## ACTION ITEM:
Pictures aside, repeat every entry exactly.
(DATASET ENTRIES)
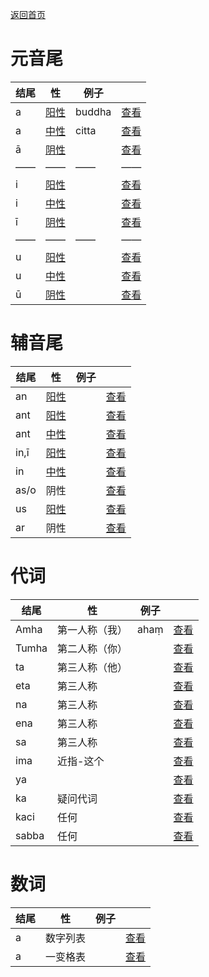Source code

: [返回首页](../summary.md)

# 元音尾

| 结尾 | 性  | 例子  |   |
| ---------- | ------ | ----- |----|
| a | [阳性](masculine.md)  |  buddha   |[查看](a-masculine.md)|
| a | [中性](neutral.md)  |  citta   |[查看](a-neutral.md)|
| ā | [阴性](feminine.md)  |     |[查看](a-feminine.md)|
| —— | —— | —— | —— |
| i |[阳性](masculine.md) |     |[查看](i-masculine.md)|
| i | [中性](neutral.md)  |     |[查看](i-neutral.md)|
| ī | [阴性](feminine.md)  |     |[查看](i-feminine.md)|
| —— | —— | —— | —— |
| u |[阳性](masculine.md) |     |[查看](u-masculine.md)|
| u | [中性](neutral.md)  |     |[查看](u-neutral.md)|
| ū | [阴性](feminine.md)  |     |[查看](u-feminine.md)|

# 辅音尾

| 结尾 | 性  | 例子  |   |
| ---------- | ------------- | -------- |-------- |
| an |[阳性](masculine.md) |     |[查看](an-masculine.md)|
| ant | [阳性](masculine.md)  |     |[查看](ant-masculine.md)|
| ant | [中性](neutral.md)  |     |[查看](ant-neutral.md)|
| in,ī |[阳性](masculine.md) |     |[查看](in-masculine.md)|
| in | [中性](neutral.md)  |     |[查看](in-neutral.md)|
| as/o | 阴性  |     |[查看](as.md)|
| us |[阳性](masculine.md) |     |[查看](au.md)|
| ar | 阴性  |     |[查看](ar.md)|


# 代词

| 结尾 | 性  | 例子  |   |
| ---------- | ------------- | -------- |-------- |
| Amha | 第一人称（我）  |  ahaṃ   |[查看](amha.md)|
| Tumha | 第二人称（你）  |     |[查看](a-masculine.md)|
| ta | 第三人称（他）  |     |[查看](a-masculine.md)|
| eta | 第三人称  |     |[查看](a-masculine.md)|
| na | 第三人称  |     |[查看](a-masculine.md)|
| ena | 第三人称  |     |[查看](a-masculine.md)|
| sa | 第三人称  |     |[查看](a-masculine.md)|
| ima | 近指-这个  |     |[查看](ima.md)|
| ya |   |     |[查看](a-masculine.md)|
| ka | 疑问代词  |     |[查看](a-masculine.md)| 
| kaci | 任何  |     |[查看](a-masculine.md)|
| sabba | 任何  |     |[查看](a-masculine.md)|

# 数词

| 结尾 | 性  | 例子  |   |
| ---------- | ------------- | -------- |-------- |
| a | 数字列表  |     |[查看](a-masculine.md)|
| a | 一变格表  |     |[查看](a-masculine.md)|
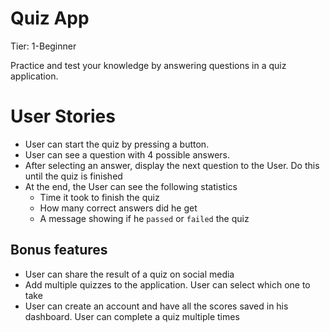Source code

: # Quiz App
Tier: 1-Beginner

Practice and test your knowledge by answering questions in a quiz application.

# User Stories

-  User can start the quiz by pressing a button.
-  User can see a question with 4 possible answers.
-  After selecting an answer, display the next question to the User. Do this until the quiz is finished
-  At the end, the User can see the following statistics
    -   Time it took to finish the quiz
    -   How many correct answers did he get
    -   A message showing if he `passed` or `failed` the quiz

## Bonus features
-   User can share the result of a quiz on social media
-   Add multiple quizzes to the application. User can select which one to take
-   User can create an account and have all the scores saved in his dashboard. User can complete a quiz multiple times
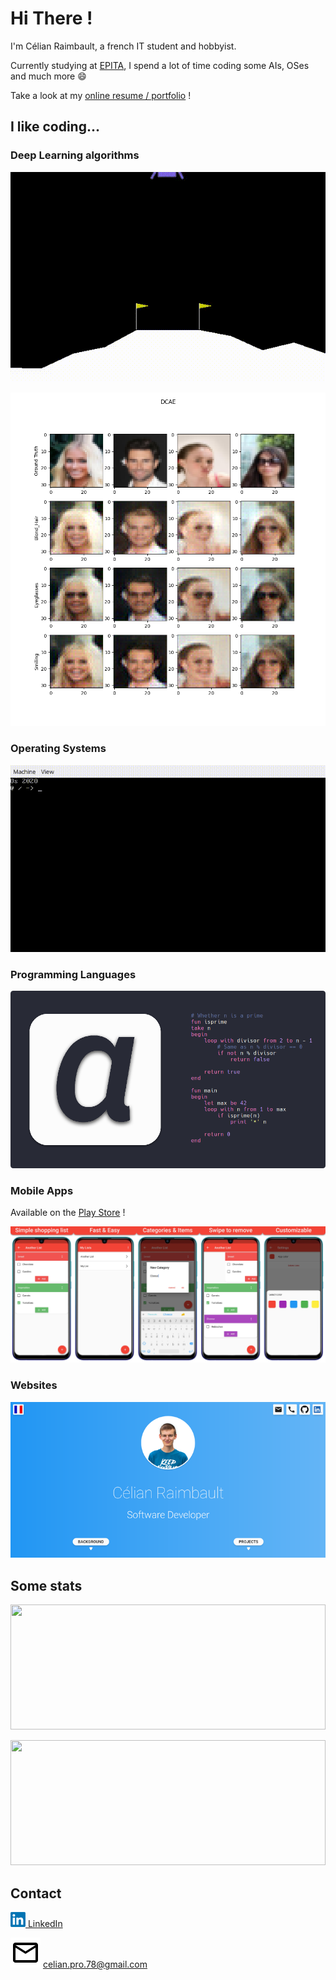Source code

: # Hi There !
I'm Célian Raimbault, a french IT student and hobbyist.

Currently studying at [EPITA](https://github.com/epita), I spend a lot of time coding some AIs, OSes and much more 😄

Take a look at my [online resume / portfolio](https://cc618.github.io/Celian) !

## I like coding...
### Deep Learning algorithms
[![PyTorch-Collections](res/pytorch_collections.gif "PyTorch-Collections")](https://github.com/Cc618/PyTorch-Collections)

[![Feature-Changer](res/feature_changer.png "Feature-Changer")](https://github.com/Cc618/Feature-Changer)

### Operating Systems
[![Os2020](res/os2020.gif "Os2020")](https://github.com/Cc618/Os2020)

### Programming Languages
[![Alpha](res/alpha.png "Alpha")](https://github.com/Cc618/Alpha)

### Mobile Apps
Available on the [Play Store](https://play.google.com/store/apps/details?id=com.cc.quick_shop) !

[![Quick-Shop](res/quick_shop.jpg "Quick-Shop")](https://github.com/Cc618/Quick-Shop)

### Websites
[![My Resume / Portfolio](res/resume.png "My Resume / Portfolio")](https://github.com/Cc618/Celian)

## Some stats
<a href="https://github.com/anuraghazra/github-readme-stats" title="Go to Source"><img width="100%" height="200" src="https://github-readme-stats.vercel.app/api?username=Cc618&show_icons=true&count_private=true&theme=buefy"></a>

<a href="https://github.com/anuraghazra/github-readme-stats" title="Go to Source"><img width="100%" height="200" src="https://github-readme-stats.vercel.app/api/top-langs/?username=Cc618&exclude_repo=Deadly-Science&hide=C%23,ASP,HTML,GDScript&layout=compact&langs_count=7&theme=buefy"></a>

## Contact

<a href=https://www.linkedin.com/in/c%C3%A9lian-raimbault-53269a1b2><img src="res/linkedin.png" width="24"> LinkedIn</a>

![Mail](res/mail.svg) celian.pro.78@gmail.com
(End DATASET ENTRIES)
## TASK RESULT:
Source code

: [返回首页](../summary.md)

# 元音尾

| 结尾 | 性  | 例子  |   |
| ---------- | ------ | ----- |----|
| a | [阳性](masculine.md)  |  buddha   |[查看](a-masculine.md)|
| a | [中性](neutral.md)  |  citta   |[查看](a-neutral.md)|
| ā | [阴性](feminine.md)  |     |[查看](a-feminine.md)|
| —— | —— | —— | —— |
| i |[阳性](masculine.md) |     |[查看](i-masculine.md)|
| i | [中性](neutral.md)  |     |[查看](i-neutral.md)|
| ī | [阴性](feminine.md)  |     |[查看](i-feminine.md)|
| —— | —— | —— | —— |
| u |[阳性](masculine.md) |     |[查看](u-masculine.md)|
| u | [中性](neutral.md)  |     |[查看](u-neutral.md)|
| ū | [阴性](feminine.md)  |     |[查看](u-feminine.md)|

# 辅音尾

| 结尾 | 性  | 例子  |   |
| ---------- | ------------- | -------- |-------- |
| an |[阳性](masculine.md) |     |[查看](an-masculine.md)|
| ant | [阳性](masculine.md)  |     |[查看](ant-masculine.md)|
| ant | [中性](neutral.md)  |     |[查看](ant-neutral.md)|
| in,ī |[阳性](masculine.md) |     |[查看](in-masculine.md)|
| in | [中性](neutral.md)  |     |[查看](in-neutral.md)|
| as/o | 阴性  |     |[查看](as.md)|
| us |[阳性](masculine.md) |     |[查看](au.md)|
| ar | 阴性  |     |[查看](ar.md)|


# 代词

| 结尾 | 性  | 例子  |   |
| ---------- | ------------- | -------- |-------- |
| Amha | 第一人称（我）  |  ahaṃ   |[查看](amha.md)|
| Tumha | 第二人称（你）  |     |[查看](a-masculine.md)|
| ta | 第三人称（他）  |     |[查看](a-masculine.md)|
| eta | 第三人称  |     |[查看](a-masculine.md)|
| na | 第三人称  |     |[查看](a-masculine.md)|
| ena | 第三人称  |     |[查看](a-masculine.md)|
| sa | 第三人称  |     |[查看](a-masculine.md)|
| ima | 近指-这个  |     |[查看](ima.md)|
| ya |   |     |[查看](a-masculine.md)|
| ka | 疑问代词  |     |[查看](a-masculine.md)| 
| kaci | 任何  |     |[查看](a-masculine.md)|
| sabba | 任何  |     |[查看](a-masculine.md)|

# 数词

| 结尾 | 性  | 例子  |   |
| ---------- | ------------- | -------- |-------- |
| a | 数字列表  |     |[查看](a-masculine.md)|
| a | 一变格表  |     |[查看](a-masculine.md)|
Source code

: # Quiz App
Tier: 1-Beginner

Practice and test your knowledge by answering questions in a quiz application.

# User Stories

-  User can start the quiz by pressing a button.
-  User can see a question with 4 possible answers.
-  After selecting an answer, display the next question to the User. Do this until the quiz is finished
-  At the end, the User can see the following statistics
    -   Time it took to finish the quiz
    -   How many correct answers did he get
    -   A message showing if he `passed` or `failed` the quiz

## Bonus features
-   User can share the result of a quiz on social media
-   Add multiple quizzes to the application. User can select which one to take
-   User can create an account and have all the scores saved in his dashboard. User can complete a quiz multiple times
Source code

: # Hi There !
I'm Célian Raimbault, a french IT student and hobbyist.

Currently studying at [EPITA](https://github.com/epita), I spend a lot of time coding some AIs, OSes and much more 😄

Take a look at my [online resume / portfolio](https://cc618.github.io/Celian) !

## I like coding...
### Deep Learning algorithms
[![PyTorch-Collections](res/pytorch_collections.gif "PyTorch-Collections")](https://github.com/Cc618/PyTorch-Collections)

[![Feature-Changer](res/feature_changer.png "Feature-Changer")](https://github.com/Cc618/Feature-Changer)

### Operating Systems
[![Os2020](res/os2020.gif "Os2020")](https://github.com/Cc618/Os2020)

### Programming Languages
[![Alpha](res/alpha.png "Alpha")](https://github.com/Cc618/Alpha)

### Mobile Apps
Available on the [Play Store](https://play.google.com/store/apps/details?id=com.cc.quick_shop) !

[![Quick-Shop](res/quick_shop.jpg "Quick-Shop")](https://github.com/Cc618/Quick-Shop)

### Websites
[![My Resume / Portfolio](res/resume.png "My Resume / Portfolio")](https://github.com/Cc618/Celian)

## Some stats
<a href="https://github.com/anuraghazra/github-readme-stats" title="Go to Source"><img width="100%" height="200" src="https://github-readme-stats.vercel.app/api?username=Cc618&show_icons=true&count_private=true&theme=buefy"></a>

<a href="https://github.com/anuraghazra/github-readme-stats" title="Go to Source"><img width="100%" height="200" src="https://github-readme-stats.vercel.app/api/top-langs/?username=Cc618&exclude_repo=Deadly-Science&hide=C%23,ASP,HTML,GDScript&layout=compact&langs_count=7&theme=buefy"></a>

## Contact

<a href=https://www.linkedin.com/in/c%C3%A9lian-raimbault-53269a1b2><img src="res/linkedin.png" width="24"> LinkedIn</a>

![Mail](res/mail.svg) celian.pro.78@gmail.com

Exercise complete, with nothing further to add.